[Stored items from a collection]
+---+
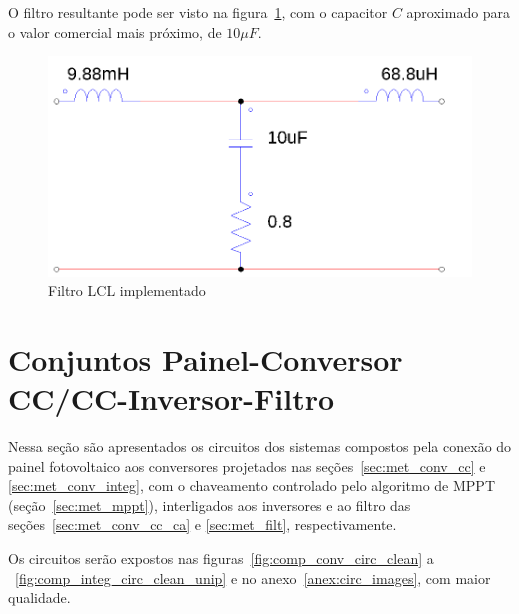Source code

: \documentclass[
	12pt,				%
	openright,			%
	onseside,
	a4paper,			%
	english,			%
	french,				%
	spanish,			%
	brazil,				%
	]{abntex2}
\begin{document}
O filtro resultante pode ser visto na figura~\ref{fig:lcl_filter_impl}, com o capacitor $C$ aproximado para o valor comercial mais próximo, de $10 \mu F$.

\begin{figure}[htb]%
	\begin{center}%
		\includegraphics[width=0.55 \linewidth]{lcl_filter_psim}
		\caption{Filtro LCL implementado}
		\label{fig:lcl_filter_impl}
	\end{center}
\end{figure}

\section{Conjuntos Painel-Conversor CC/CC-Inversor-Filtro}

Nessa seção são apresentados os circuitos dos sistemas compostos pela conexão do painel fotovoltaico aos conversores projetados nas seções~\ref{sec:met_conv_cc} e \ref{sec:met_conv_integ}, com o chaveamento controlado pelo algoritmo de MPPT (seção~\ref{sec:met_mppt}), interligados aos inversores e ao filtro das seções~\ref{sec:met_conv_cc_ca} e \ref{sec:met_filt}, respectivamente.

Os circuitos serão expostos nas figuras~\ref{fig:comp_conv_circ_clean} a ~\ref{fig:comp_integ_circ_clean_unip} e no anexo~\ref{anex:circ_images}, com maior qualidade.
\end{document}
+---+
## EXERCISE
Write down, word for word, the lines above from the one containing "O filtro resultante" through the one containing "Nessa seção são", both ends included.

## SOLVED PROBLEM
O filtro resultante pode ser visto na figura~\ref{fig:lcl_filter_impl}, com o capacitor $C$ aproximado para o valor comercial mais próximo, de $10 \mu F$.

\begin{figure}[htb]%
	\begin{center}%
		\includegraphics[width=0.55 \linewidth]{lcl_filter_psim}
		\caption{Filtro LCL implementado}
		\label{fig:lcl_filter_impl}
	\end{center}
\end{figure}

\section{Conjuntos Painel-Conversor CC/CC-Inversor-Filtro}

Nessa seção são apresentados os circuitos dos sistemas compostos pela conexão do painel fotovoltaico aos conversores projetados nas seções~\ref{sec:met_conv_cc} e \ref{sec:met_conv_integ}, com o chaveamento controlado pelo algoritmo de MPPT (seção~\ref{sec:met_mppt}), interligados aos inversores e ao filtro das seções~\ref{sec:met_conv_cc_ca} e \ref{sec:met_filt}, respectivamente.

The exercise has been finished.